▶ **WORK TO COMPLETE**
Go through the lines below. Copy those with "user".

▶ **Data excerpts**

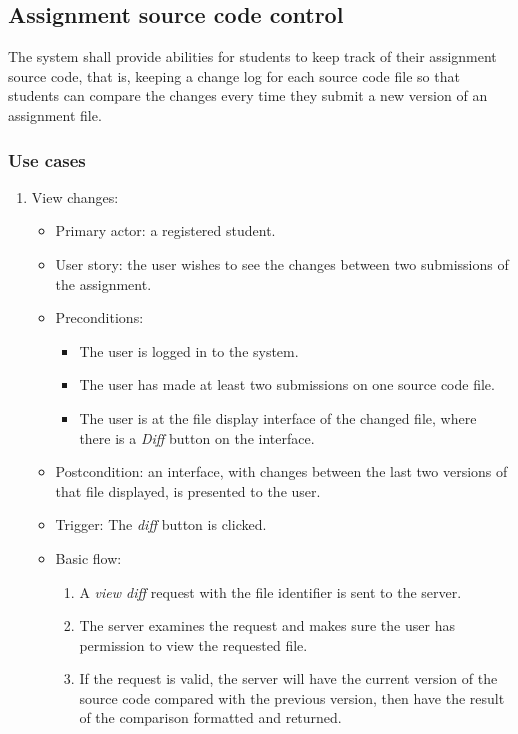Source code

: \subsection{Assignment source code control}
The system shall provide abilities for students to keep track of their
assignment source code, that is, keeping a change log for each source code
file so that students can compare the changes every time they submit a new
version of an assignment file.

\subsubsection{Use cases}
\begin{enumerate}
\item View changes:
\begin{itemize}
    \item Primary actor: a registered student.
    \item User story: the user wishes to see the changes between two
        submissions of the assignment.
    \item Preconditions:
        \begin{itemize}
            \item The user is logged in to the system.
            \item The user has made at least two submissions on one source code
                file.
            \item The user is at the file display interface of the changed file,
                where there is a \emph{Diff} button on the interface.
        \end{itemize}
    \item Postcondition:
        an interface, with changes between the last two versions of that file
        displayed, is presented to the user.
    \item Trigger: The \emph{diff} button is clicked.
    \item Basic flow:
        \begin{enumerate}
            \item A \emph{view diff} request with the file identifier is sent
                to the server.
            \item The server examines the request and makes sure the user has
                permission to view the requested file.
            \item If the request is valid, the server will have the current
                version of the source code compared with the previous version,
                then have the result of the comparison formatted and
                returned.
        \end{enumerate}
\end{itemize}
\end{enumerate}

▶ **EXERCISE SOLUTION**
    \item User story: the user wishes to see the changes between two
            \item The user is logged in to the system.
            \item The user has made at least two submissions on one source code
            \item The user is at the file display interface of the changed file,
        displayed, is presented to the user.
            \item The server examines the request and makes sure the user has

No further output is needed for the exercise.